### GOAL OF THE EXERCISE:
From the line containing "project > Next>**" through the last line of the records, print every line exactly and nothing more.

### DATASET RECORDS:
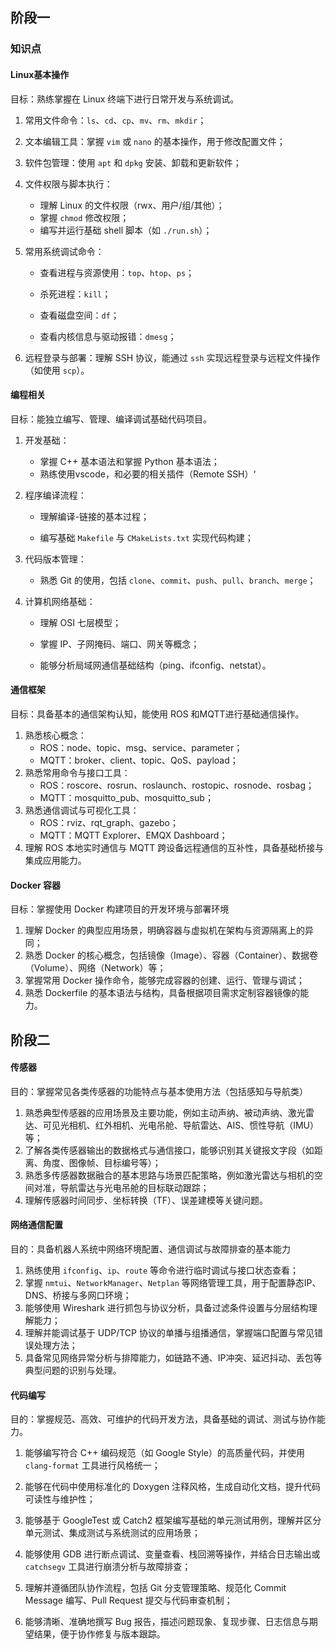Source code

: ## 阶段一

### 知识点

#### Linux基本操作

目标：熟练掌握在 Linux 终端下进行日常开发与系统调试。

1. 常用文件命令：`ls`、`cd`、`cp`、`mv`、`rm`、`mkdir`；
2. 文本编辑工具：掌握 `vim` 或 `nano` 的基本操作，用于修改配置文件；
3. 软件包管理：使用 `apt` 和 `dpkg` 安装、卸载和更新软件；
4. 文件权限与脚本执行：
   - 理解 Linux 的文件权限（rwx、用户/组/其他）；
   - 掌握 `chmod` 修改权限；
   - 编写并运行基础 shell 脚本（如 `./run.sh`）；

5. 常用系统调试命令：

   - 查看进程与资源使用：`top`、`htop`、`ps`；

   - 杀死进程：`kill`；

   - 查看磁盘空间：`df`；

   - 查看内核信息与驱动报错：`dmesg`；

6. 远程登录与部署：理解 SSH 协议，能通过 `ssh` 实现远程登录与远程文件操作（如使用 `scp`）。

#### 编程相关

目标：能独立编写、管理、编译调试基础代码项目。

1. 开发基础：
   - 掌握 C++ 基本语法和掌握 Python 基本语法；
   - 熟练使用vscode，和必要的相关插件（Remote SSH）‘

2. 程序编译流程：

   - 理解编译-链接的基本过程；

   - 编写基础 `Makefile` 与 `CMakeLists.txt` 实现代码构建；

3. 代码版本管理：
   - 熟悉 Git 的使用，包括 `clone`、`commit`、`push`、`pull`、`branch`、`merge`；

4. 计算机网络基础：

   - 理解 OSI 七层模型；

   - 掌握 IP、子网掩码、端口、网关等概念；

   - 能够分析局域网通信基础结构（ping、ifconfig、netstat）。

#### 通信框架

目标：具备基本的通信架构认知，能使用 ROS 和MQTT进行基础通信操作。

1. 熟悉核心概念：
   - ROS：node、topic、msg、service、parameter；
   - MQTT：broker、client、topic、QoS、payload；
2. 熟悉常用命令与接口工具：
   - ROS：roscore、rosrun、roslaunch、rostopic、rosnode、rosbag；
   - MQTT：mosquitto_pub、mosquitto_sub；
3. 熟悉通信调试与可视化工具：
   - ROS：rviz、rqt_graph、gazebo；
   - MQTT：MQTT Explorer、EMQX Dashboard；
4. 理解 ROS 本地实时通信与 MQTT 跨设备远程通信的互补性，具备基础桥接与集成应用能力。

#### Docker 容器

目标：掌握使用 Docker 构建项目的开发环境与部署环境

1. 理解 Docker 的典型应用场景，明确容器与虚拟机在架构与资源隔离上的异同；
2. 熟悉 Docker 的核心概念，包括镜像（Image）、容器（Container）、数据卷（Volume）、网络（Network）等；
3. 掌握常用 Docker 操作命令，能够完成容器的创建、运行、管理与调试；
4. 熟悉 Dockerfile 的基本语法与结构，具备根据项目需求定制容器镜像的能力。

## 阶段二

#### 传感器

目的：掌握常见各类传感器的功能特点与基本使用方法（包括感知与导航类）

1. 熟悉典型传感器的应用场景及主要功能，例如主动声纳、被动声纳、激光雷达、可见光相机、红外相机、光电吊舱、导航雷达、AIS、惯性导航（IMU）等；
2. 了解各类传感器输出的数据格式与通信接口，能够识别其关键报文字段（如距离、角度、图像帧、目标编号等）；
3. 熟悉多传感器数据融合的基本思路与场景匹配策略，例如激光雷达与相机的空间对准，导航雷达与光电吊舱的目标联动跟踪；
4. 理解传感器时间同步、坐标转换（TF）、误差建模等关键问题。

#### 网络通信配置

目的：具备机器人系统中网络环境配置、通信调试与故障排查的基本能力

1. 熟练使用 `ifconfig`、`ip`、`route` 等命令进行临时调试与接口状态查看；
2. 掌握 `nmtui`、`NetworkManager`、`Netplan` 等网络管理工具，用于配置静态IP、DNS、桥接与多网口环境；
3. 能够使用 Wireshark 进行抓包与协议分析，具备过滤条件设置与分层结构理解能力；
4. 理解并能调试基于 UDP/TCP 协议的单播与组播通信，掌握端口配置与常见错误处理方法；
5. 具备常见网络异常分析与排障能力，如链路不通、IP冲突、延迟抖动、丢包等典型问题的识别与处理。

#### 代码编写

目的：掌握规范、高效、可维护的代码开发方法，具备基础的调试、测试与协作能力。

1. 能够编写符合 C++ 编码规范（如 Google Style）的高质量代码，并使用 `clang-format` 工具进行风格统一；

2. 能够在代码中使用标准化的 Doxygen 注释风格，生成自动化文档，提升代码可读性与维护性；

3. 能够基于 GoogleTest 或 Catch2 框架编写基础的单元测试用例，理解并区分单元测试、集成测试与系统测试的应用场景；

4. 能够使用 GDB 进行断点调试、变量查看、栈回溯等操作，并结合日志输出或 `catchsegv` 工具进行崩溃分析与故障排查；

5. 理解并遵循团队协作流程，包括 Git 分支管理策略、规范化 Commit Message 编写、Pull Request 提交与代码审查机制；

6. 能够清晰、准确地撰写 Bug 报告，描述问题现象、复现步骤、日志信息与期望结果，便于协作修复与版本跟踪。

   

   

   

   

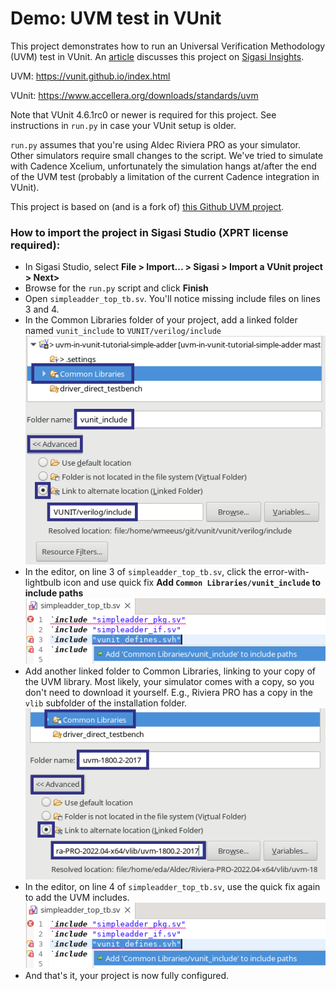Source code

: # Demo: UVM test in VUnit

This project demonstrates how to run an Universal Verification
Methodology (UVM) test in VUnit. An
[article](https://insights.sigasi.com/tech/) discusses this project on
[Sigasi Insights](https://insights.sigasi.com/tech/).

UVM: https://vunit.github.io/index.html

VUnit: https://www.accellera.org/downloads/standards/uvm

Note that VUnit 4.6.1rc0 or newer is required for this project. See
instructions in `run.py` in case your VUnit setup is older.

`run.py` assumes that you're using Aldec Riviera PRO as your
simulator. Other simulators require small changes to the script. We've
tried to simulate with Cadence Xcelium, unfortunately the simulation
hangs at/after the end of the UVM test (probably a limitation of the
current Cadence integration in VUnit).

This project is based on (and is a fork of) [this Github UVM
project](https://github.com/naragece/uvm-testbench-tutorial-simple-adder).

### How to import the project in Sigasi Studio (XPRT license required):

* In Sigasi Studio, select **File > Import... > Sigasi > Import a VUnit project > Next>**
* Browse for the `run.py` script and click **Finish**
* Open `simpleadder_top_tb.sv`. You'll notice missing include files on lines 3 and 4.
* In the Common Libraries folder of your project, add a linked folder named `vunit_include` to `VUNIT/verilog/include`
![Add VUnit include folder to Common Libraries](img/uvmunit_linked1_plus.png)
* In the editor, on line 3 of `simpleadder_top_tb.sv`, click the error-with-lightbulb icon and use quick fix **Add `Common Libraries/vunit_include` to include paths**
![Quick fix for VUnit includes](img/uvmunit_qf1.png)
* Add another linked folder to Common Libraries, linking to your copy of the UVM library. Most likely, your simulator comes with a copy, so you don't need to download it yourself. E.g., Riviera PRO has a copy in the `vlib` subfolder of the installation folder.
![Add UVM library to Common Libraries](img/uvmunit_linked2_plus.png)
* In the editor, on line 4 of `simpleadder_top_tb.sv`, use the quick fix again to add the UVM includes.
![Quick fix for UVM includes](img/uvmunit_qf1.png)
* And that's it, your project is now fully configured.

### TASK OUTPUT:
* In Sigasi Studio, select **File > Import... > Sigasi > Import a VUnit project > Next>**
* Browse for the `run.py` script and click **Finish**
* Open `simpleadder_top_tb.sv`. You'll notice missing include files on lines 3 and 4.
* In the Common Libraries folder of your project, add a linked folder named `vunit_include` to `VUNIT/verilog/include`
![Add VUnit include folder to Common Libraries](img/uvmunit_linked1_plus.png)
* In the editor, on line 3 of `simpleadder_top_tb.sv`, click the error-with-lightbulb icon and use quick fix **Add `Common Libraries/vunit_include` to include paths**
![Quick fix for VUnit includes](img/uvmunit_qf1.png)
* Add another linked folder to Common Libraries, linking to your copy of the UVM library. Most likely, your simulator comes with a copy, so you don't need to download it yourself. E.g., Riviera PRO has a copy in the `vlib` subfolder of the installation folder.
![Add UVM library to Common Libraries](img/uvmunit_linked2_plus.png)
* In the editor, on line 4 of `simpleadder_top_tb.sv`, use the quick fix again to add the UVM includes.
![Quick fix for UVM includes](img/uvmunit_qf1.png)
* And that's it, your project is now fully configured.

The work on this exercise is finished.